Now, if we take a case like that of The Rock Trading, there is indeed food for thought: first of all, we are talking about a platform that was duly registered in the dedicated register established at the OAM, in application of the provisions of the AML law and the implementing legislation adopted by the MEF in early 2022.
This demonstrates that, net of all the hype, admission to the register guarantees absolutely nothing, whether on the quality front or on the reliability of the operators. Being listed on it protects nothing and no one. It only triggers the obligation to report to the tax authorities the names and surnames of those who engage in cryptocurrency trading.
It also gives one pause for thought that, throughout the process of adopting the legislation implementing the requirements that later led to the implementation of the OAM registry, it was precisely The Rock Trading that was one of the most active operators in the interlocutions with bodies and institutions called upon to prepare the draft measures.
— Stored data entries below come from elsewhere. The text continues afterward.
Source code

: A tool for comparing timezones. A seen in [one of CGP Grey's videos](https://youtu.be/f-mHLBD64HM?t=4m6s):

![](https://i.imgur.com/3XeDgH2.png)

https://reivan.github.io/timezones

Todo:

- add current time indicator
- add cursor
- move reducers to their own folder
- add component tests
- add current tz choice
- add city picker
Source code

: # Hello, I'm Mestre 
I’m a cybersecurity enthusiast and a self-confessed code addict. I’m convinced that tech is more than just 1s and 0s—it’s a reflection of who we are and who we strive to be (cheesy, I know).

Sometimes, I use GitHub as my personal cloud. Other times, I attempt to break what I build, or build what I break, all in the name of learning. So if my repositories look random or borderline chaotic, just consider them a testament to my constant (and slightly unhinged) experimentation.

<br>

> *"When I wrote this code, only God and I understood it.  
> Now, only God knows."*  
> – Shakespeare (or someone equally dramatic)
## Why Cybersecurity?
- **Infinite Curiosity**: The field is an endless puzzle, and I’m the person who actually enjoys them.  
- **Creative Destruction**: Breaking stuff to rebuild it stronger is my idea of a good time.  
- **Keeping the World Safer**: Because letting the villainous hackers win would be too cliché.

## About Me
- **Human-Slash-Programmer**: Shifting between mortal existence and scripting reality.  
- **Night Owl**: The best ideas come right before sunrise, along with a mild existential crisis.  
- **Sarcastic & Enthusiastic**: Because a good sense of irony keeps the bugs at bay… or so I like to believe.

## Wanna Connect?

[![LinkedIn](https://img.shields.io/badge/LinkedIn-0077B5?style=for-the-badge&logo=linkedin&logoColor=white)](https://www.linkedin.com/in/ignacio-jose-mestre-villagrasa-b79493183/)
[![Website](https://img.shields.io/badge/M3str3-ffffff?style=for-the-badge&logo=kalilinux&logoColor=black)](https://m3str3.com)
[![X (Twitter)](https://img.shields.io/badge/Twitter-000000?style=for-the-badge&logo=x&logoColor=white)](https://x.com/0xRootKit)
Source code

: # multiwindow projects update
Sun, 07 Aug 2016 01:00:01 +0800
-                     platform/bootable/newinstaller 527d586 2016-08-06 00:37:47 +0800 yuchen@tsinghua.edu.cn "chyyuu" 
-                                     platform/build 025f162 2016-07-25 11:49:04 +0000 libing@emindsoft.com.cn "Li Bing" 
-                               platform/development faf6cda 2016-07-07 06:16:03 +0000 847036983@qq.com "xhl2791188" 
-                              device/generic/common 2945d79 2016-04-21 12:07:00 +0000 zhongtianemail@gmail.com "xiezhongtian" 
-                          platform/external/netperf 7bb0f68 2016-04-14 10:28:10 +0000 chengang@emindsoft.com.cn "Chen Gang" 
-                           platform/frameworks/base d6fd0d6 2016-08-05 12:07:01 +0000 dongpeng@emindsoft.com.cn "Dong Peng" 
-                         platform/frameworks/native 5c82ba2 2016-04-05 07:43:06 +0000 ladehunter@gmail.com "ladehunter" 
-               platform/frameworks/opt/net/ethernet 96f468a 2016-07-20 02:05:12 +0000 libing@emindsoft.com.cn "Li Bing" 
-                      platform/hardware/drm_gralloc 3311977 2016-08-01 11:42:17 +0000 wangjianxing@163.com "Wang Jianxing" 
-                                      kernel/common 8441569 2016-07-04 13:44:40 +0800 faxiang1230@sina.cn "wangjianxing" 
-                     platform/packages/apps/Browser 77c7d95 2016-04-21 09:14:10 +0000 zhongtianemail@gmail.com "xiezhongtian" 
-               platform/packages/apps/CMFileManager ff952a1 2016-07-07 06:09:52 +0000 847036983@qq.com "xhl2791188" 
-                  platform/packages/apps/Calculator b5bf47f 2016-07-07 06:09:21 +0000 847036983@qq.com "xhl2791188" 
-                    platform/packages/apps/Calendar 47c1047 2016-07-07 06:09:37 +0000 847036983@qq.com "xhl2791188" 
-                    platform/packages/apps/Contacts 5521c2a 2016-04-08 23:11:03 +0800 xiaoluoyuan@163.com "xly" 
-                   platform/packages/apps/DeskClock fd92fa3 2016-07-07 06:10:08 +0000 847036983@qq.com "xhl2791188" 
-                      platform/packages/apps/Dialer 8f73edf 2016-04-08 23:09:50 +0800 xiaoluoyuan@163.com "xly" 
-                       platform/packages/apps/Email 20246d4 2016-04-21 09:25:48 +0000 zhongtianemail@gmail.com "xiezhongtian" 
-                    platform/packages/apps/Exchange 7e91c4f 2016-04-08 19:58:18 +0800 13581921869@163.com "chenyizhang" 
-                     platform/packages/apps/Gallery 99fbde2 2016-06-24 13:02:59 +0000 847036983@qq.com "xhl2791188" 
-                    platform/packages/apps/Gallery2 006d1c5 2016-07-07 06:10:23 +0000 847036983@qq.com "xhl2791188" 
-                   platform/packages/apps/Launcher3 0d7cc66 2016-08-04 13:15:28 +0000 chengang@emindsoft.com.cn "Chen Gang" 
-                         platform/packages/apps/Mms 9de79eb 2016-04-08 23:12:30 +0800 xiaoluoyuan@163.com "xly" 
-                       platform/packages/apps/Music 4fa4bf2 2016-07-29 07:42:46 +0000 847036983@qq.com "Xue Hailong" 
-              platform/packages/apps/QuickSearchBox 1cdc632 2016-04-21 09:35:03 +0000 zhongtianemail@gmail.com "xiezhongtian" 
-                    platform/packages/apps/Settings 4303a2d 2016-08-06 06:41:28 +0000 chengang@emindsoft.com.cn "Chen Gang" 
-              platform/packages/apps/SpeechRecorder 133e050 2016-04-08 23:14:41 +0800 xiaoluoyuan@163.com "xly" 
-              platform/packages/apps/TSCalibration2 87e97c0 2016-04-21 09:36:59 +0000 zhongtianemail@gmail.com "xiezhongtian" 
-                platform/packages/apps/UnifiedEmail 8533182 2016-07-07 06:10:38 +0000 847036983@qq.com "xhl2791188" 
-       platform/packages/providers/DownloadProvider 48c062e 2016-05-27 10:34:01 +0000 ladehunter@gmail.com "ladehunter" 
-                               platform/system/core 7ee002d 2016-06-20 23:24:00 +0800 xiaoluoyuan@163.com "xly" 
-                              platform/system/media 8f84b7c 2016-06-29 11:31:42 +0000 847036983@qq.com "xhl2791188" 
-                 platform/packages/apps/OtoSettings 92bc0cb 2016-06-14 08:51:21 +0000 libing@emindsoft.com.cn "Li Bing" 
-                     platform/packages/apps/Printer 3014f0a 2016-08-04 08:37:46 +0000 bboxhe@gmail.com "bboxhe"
Another thing known to those who work in the environment, is that the company would put important resources in the field, appointing professionals of clear reputation for the specific purpose of initiating and actively managing institutional relations at the parliamentary and majority level, to prepare drafts of regulatory texts and arrive at the approval of a law on the tax treatment of cryptocurrencies.
Thus, we are talking about a historic platform, which has been operating at a high level, side by side with legislators, supervisors and regulators, and the like on the institutional level.
Yet, this epitome of solidity and reliability (at this point, only apparent), overnight simply closed its doors and blocked user assets, without providing any explanation other than a generic reference to liquidity problems.
It was a rude awakening for those who might have had it in their minds that the world of centralized exchange and trading platforms had embarked on a path to look increasingly like the world of conventional banking and financial brokerage services.
And those who might have had this kind of vision, unless they had in mind something akin to the pilgrimage route to Santiago de Compostela, had better digest the idea that it will still be a long road ahead.
The necessity of the MiCA
And to be fair, this journey will probably only really begin when MiCA, the European regulation on cryptographic assets, is finally approved. And it may be true that this regulation will have already been created outdated and full of loopholes (first and foremost on DeFi and NFTs), but it is the first major piece of legislation imposing on cryptographic asset service providers (CASPs) requirements necessary to operate in the European market and significant conduct obligations.
Whether all of this will be enough to avoid nightmares like FTX or The Rock Trading remains to be seen: after all, we have seen far too many traditional banks gone belly up, despite all the elaborate system of regulations, controls and supervision.
Nonetheless, at least it’s a start.
Besides, it makes sense for operators offering services on crypto assets to be aware of the fact that if you really want to be essentially a bank, then it is also only fair that you should accept its rules and limitations.